Menurut Kepala PP PAUD dan Dikmas Jawa Barat, M Hasbi, untuk menghadirkan standar PAUD yang berkualitas dibutuhkan sumber daya manusia yang juga memiliki kualitas. Namun, berdasarkan pemetaan guru PAUD yang ada saat ini masih minim guru begelar sarjana, namun tidak sedikit yang bergelar sarjana non kependidikan, sehingga tidak memiliki latar belakang ilmu yang relevan dengan bidang tersebut.
"Maka kita berupaya bagaimana agar anak-anak kita ini bisa dipercayakan kepada guru PAUD yang kompeten, salah satunya dengan meningkatkan kualifikasi dan kompetensi mereka dengan pendidikan dan pelatihan. Sehingga mereka bisa memberikan pelajaran yang berkualitas bagi anak didik kita," ujarnya.
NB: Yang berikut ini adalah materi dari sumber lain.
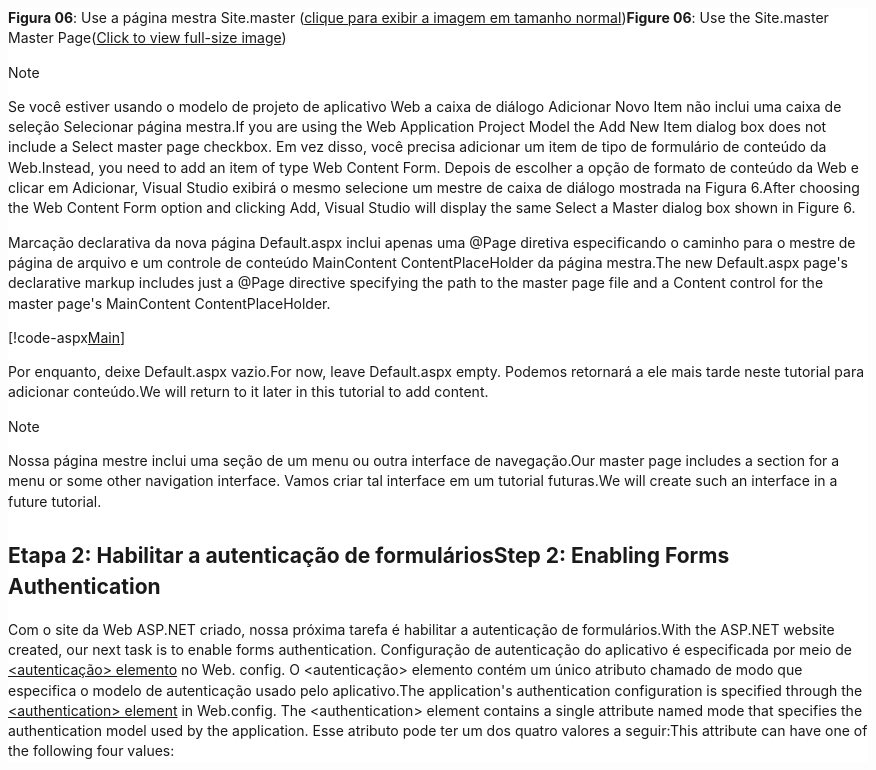 <span data-ttu-id="801ab-216">**Figura 06**: Use a página mestra Site.master ([clique para exibir a imagem em tamanho normal](an-overview-of-forms-authentication-vb/_static/image18.png))</span><span class="sxs-lookup"><span data-stu-id="801ab-216">**Figure 06**: Use the Site.master Master Page([Click to view full-size image](an-overview-of-forms-authentication-vb/_static/image18.png))</span></span>


> [!NOTE]
> <span data-ttu-id="801ab-217">Se você estiver usando o modelo de projeto de aplicativo Web a caixa de diálogo Adicionar Novo Item não inclui uma caixa de seleção Selecionar página mestra.</span><span class="sxs-lookup"><span data-stu-id="801ab-217">If you are using the Web Application Project Model the Add New Item dialog box does not include a Select master page checkbox.</span></span> <span data-ttu-id="801ab-218">Em vez disso, você precisa adicionar um item de tipo de formulário de conteúdo da Web.</span><span class="sxs-lookup"><span data-stu-id="801ab-218">Instead, you need to add an item of type Web Content Form.</span></span> <span data-ttu-id="801ab-219">Depois de escolher a opção de formato de conteúdo da Web e clicar em Adicionar, Visual Studio exibirá o mesmo selecione um mestre de caixa de diálogo mostrada na Figura 6.</span><span class="sxs-lookup"><span data-stu-id="801ab-219">After choosing the Web Content Form option and clicking Add, Visual Studio will display the same Select a Master dialog box shown in Figure 6.</span></span>


<span data-ttu-id="801ab-220">Marcação declarativa da nova página Default.aspx inclui apenas uma @Page diretiva especificando o caminho para o mestre de página de arquivo e um controle de conteúdo MainContent ContentPlaceHolder da página mestra.</span><span class="sxs-lookup"><span data-stu-id="801ab-220">The new Default.aspx page's declarative markup includes just a @Page directive specifying the path to the master page file and a Content control for the master page's MainContent ContentPlaceHolder.</span></span>

[!code-aspx[Main](an-overview-of-forms-authentication-vb/samples/sample2.aspx)]

<span data-ttu-id="801ab-221">Por enquanto, deixe Default.aspx vazio.</span><span class="sxs-lookup"><span data-stu-id="801ab-221">For now, leave Default.aspx empty.</span></span> <span data-ttu-id="801ab-222">Podemos retornará a ele mais tarde neste tutorial para adicionar conteúdo.</span><span class="sxs-lookup"><span data-stu-id="801ab-222">We will return to it later in this tutorial to add content.</span></span>

> [!NOTE]
> <span data-ttu-id="801ab-223">Nossa página mestre inclui uma seção de um menu ou outra interface de navegação.</span><span class="sxs-lookup"><span data-stu-id="801ab-223">Our master page includes a section for a menu or some other navigation interface.</span></span> <span data-ttu-id="801ab-224">Vamos criar tal interface em um tutorial futuras.</span><span class="sxs-lookup"><span data-stu-id="801ab-224">We will create such an interface in a future tutorial.</span></span>


## <a name="step-2-enabling-forms-authentication"></a><span data-ttu-id="801ab-225">Etapa 2: Habilitar a autenticação de formulários</span><span class="sxs-lookup"><span data-stu-id="801ab-225">Step 2: Enabling Forms Authentication</span></span>

<span data-ttu-id="801ab-226">Com o site da Web ASP.NET criado, nossa próxima tarefa é habilitar a autenticação de formulários.</span><span class="sxs-lookup"><span data-stu-id="801ab-226">With the ASP.NET website created, our next task is to enable forms authentication.</span></span> <span data-ttu-id="801ab-227">Configuração de autenticação do aplicativo é especificada por meio de [ &lt;autenticação&gt; elemento](https://msdn.microsoft.com/library/532aee0e.aspx) no Web. config. O &lt;autenticação&gt; elemento contém um único atributo chamado de modo que especifica o modelo de autenticação usado pelo aplicativo.</span><span class="sxs-lookup"><span data-stu-id="801ab-227">The application's authentication configuration is specified through the [&lt;authentication&gt; element](https://msdn.microsoft.com/library/532aee0e.aspx) in Web.config. The &lt;authentication&gt; element contains a single attribute named mode that specifies the authentication model used by the application.</span></span> <span data-ttu-id="801ab-228">Esse atributo pode ter um dos quatro valores a seguir:</span><span class="sxs-lookup"><span data-stu-id="801ab-228">This attribute can have one of the following four values:</span></span>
Salah satu kendala yang dihadapi yaitu, keterbatasan anggaran yang dimiliki pemerintah untuk mendukung PAUD dan Dikmat. Selain itu, penyebaran guru-guru PAUD yang berlokasi di daerah-daerah peloso. Ketiga, sulitnya memperoleh konten pembelajaran terkini yang di luncurkan pemerintah.
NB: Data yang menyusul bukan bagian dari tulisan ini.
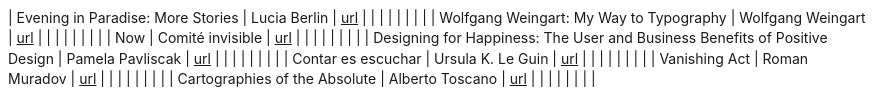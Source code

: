 | Evening in Paradise: More Stories                                                                                             | Lucia Berlin                                                      | [url](https://www.goodreads.com/book/show/42357207-evening-in-paradise)                                                     |                                                                                                                |                                                                                                             |                                                                                                                            |        |                      |                   |                                                                      | 
| Wolfgang Weingart: My Way to Typography                                                                                       | Wolfgang Weingart                                                 | [url](https://www.goodreads.com/book/show/119165.Wolfgang_Weingart)                                                         |                                                                                                                |                                                                                                             |                                                                                                                            |        |                      |                   |                                                                      | 
| Now                                                                                                                           | Comité invisible                                                  | [url](https://www.goodreads.com/book/show/34551014-now)                                                                     |                                                                                                                |                                                                                                             |                                                                                                                            |        |                      |                   |                                                                      | 
| Designing for Happiness: The User and Business Benefits of Positive Design                                                    | Pamela Pavliscak                                                  | [url](https://www.goodreads.com/book/show/30413200-designing-for-happiness)                                                 |                                                                                                                |                                                                                                             |                                                                                                                            |        |                      |                   |                                                                      | 
| Contar es escuchar                                                                                                            | Ursula K. Le Guin                                                 | [url](https://www.goodreads.com/book/show/38192856-contar-es-escuchar)                                                      |                                                                                                                |                                                                                                             |                                                                                                                            |        |                      |                   |                                                                      | 
| Vanishing Act                                                                                                                 | Roman Muradov                                                     | [url](https://www.goodreads.com/book/show/38458483-vanishing-act)                                                           |                                                                                                                |                                                                                                             |                                                                                                                            |        |                      |                   |                                                                      | 
| Cartographies of the Absolute                                                                                                 | Alberto Toscano                                                   | [url](https://www.goodreads.com/book/show/25030220-cartographies-of-the-absolute)                                           |                                                                                                                |                                                                                                             |                                                                                                                            |        |                      |                   |                                                                      |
Setelah mempelajari hal tersebut, maka teknologi informasi dan komunikasi (TIK) menjadi solusi yang paling memungkinkan dari permasalahan selama ini.
Oleh sebab itu, sejak tahun 2015, pihaknya telah memulai melakukan intervensi TIK untuk meningkatkan kompetensi guru-guru PAUD di Provinsi Jawa Barat dan DKI Jakarta. Melalui diklat pendidikan daring.
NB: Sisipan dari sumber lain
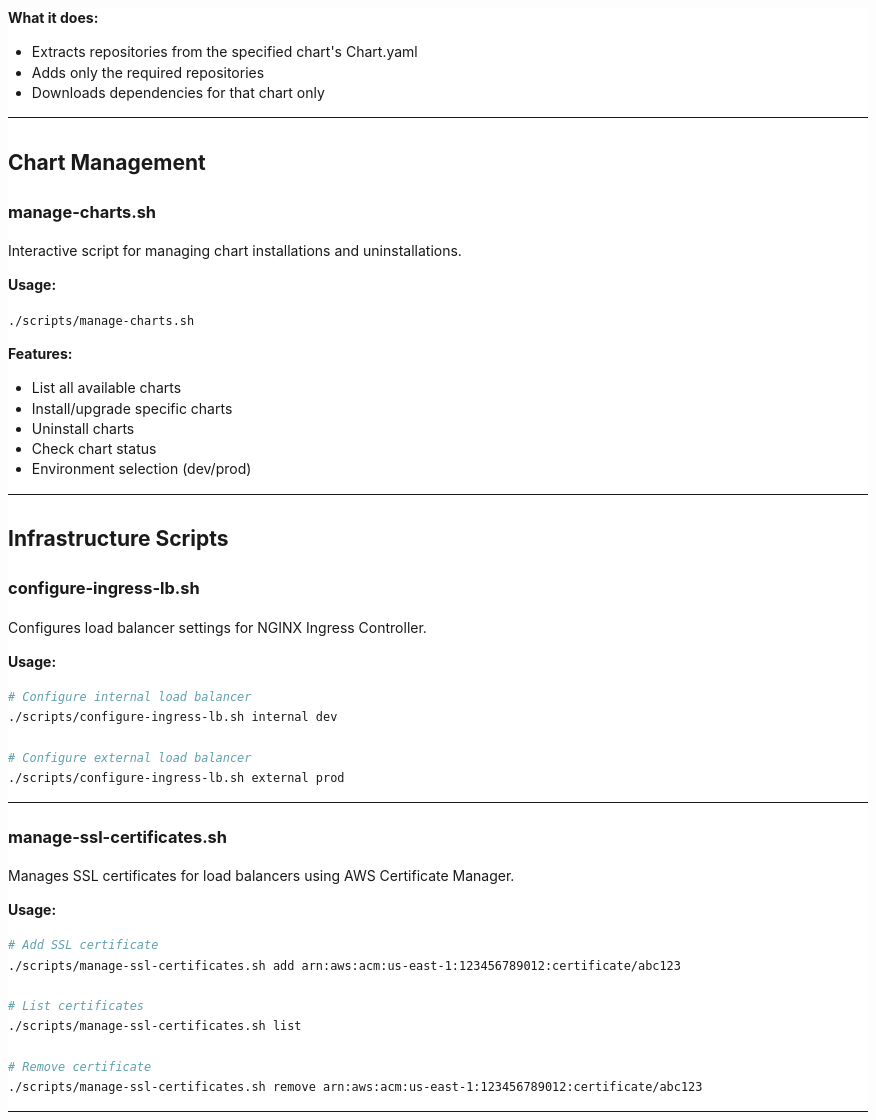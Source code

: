 **What it does:**
- Extracts repositories from the specified chart's Chart.yaml
- Adds only the required repositories
- Downloads dependencies for that chart only

---

## Chart Management

### manage-charts.sh

Interactive script for managing chart installations and uninstallations.

**Usage:**
```bash
./scripts/manage-charts.sh
```

**Features:**
- List all available charts
- Install/upgrade specific charts
- Uninstall charts
- Check chart status
- Environment selection (dev/prod)

---

## Infrastructure Scripts

### configure-ingress-lb.sh

Configures load balancer settings for NGINX Ingress Controller.

**Usage:**
```bash
# Configure internal load balancer
./scripts/configure-ingress-lb.sh internal dev

# Configure external load balancer
./scripts/configure-ingress-lb.sh external prod
```

---

### manage-ssl-certificates.sh

Manages SSL certificates for load balancers using AWS Certificate Manager.

**Usage:**
```bash
# Add SSL certificate
./scripts/manage-ssl-certificates.sh add arn:aws:acm:us-east-1:123456789012:certificate/abc123

# List certificates
./scripts/manage-ssl-certificates.sh list

# Remove certificate
./scripts/manage-ssl-certificates.sh remove arn:aws:acm:us-east-1:123456789012:certificate/abc123
```

---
Pada 2018, ditargetkan 10 ribu tenaga pendidik baru berkualifikasi yang lahir dari program diklat seperti ini.
"Undang-undang memang mengatakan guru PAUD harus sarjana, sebelum bergelar sarjana, kita upayakan kompetensinya sebelum kualifikasinya. Saat ini kita sudah merancang sebuah program yang bernama rekognisi validasi dan sertifikasi," katanya.